Top of SOURCE DATA

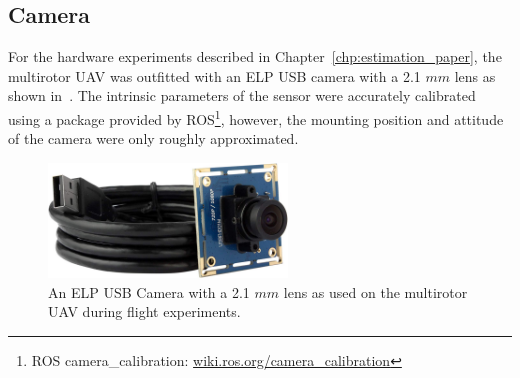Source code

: \subsection{Camera}
For the hardware experiments described in Chapter~\ref{chp:estimation_paper},
the multirotor UAV was outfitted with an ELP USB camera with a 2.1 $mm$ lens as
shown in~. The intrinsic parameters of the sensor were
accurately calibrated using a package provided by ROS\footnote{ROS
camera\_calibration: \href{wiki.ros.org/camera_calibration}{wiki.ros.org/camera\_calibration}},
however, the mounting position and attitude of the camera were only roughly
approximated.

\begin{figure}[h]
  \centering
  \includegraphics[width=2.5in]{figures/camera.jpg}
  \caption[ELP USB Camera with 2.1 $mm$ Lens]{An ELP USB Camera with a 2.1 $mm$
  lens as used on the multirotor UAV during flight experiments.}
%
  \label{fig:camera}
\end{figure}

Bottom of SOURCE DATA

WORK TASK –
Leaving out every picture, repeat exactly the lines of the records from the start through the line that has "accurately calibrated using".

ANSWER SECTION –
Source code

: \subsection{Camera}
For the hardware experiments described in Chapter~\ref{chp:estimation_paper},
the multirotor UAV was outfitted with an ELP USB camera with a 2.1 $mm$ lens as
shown in~. The intrinsic parameters of the sensor were
accurately calibrated using a package provided by ROS\footnote{ROS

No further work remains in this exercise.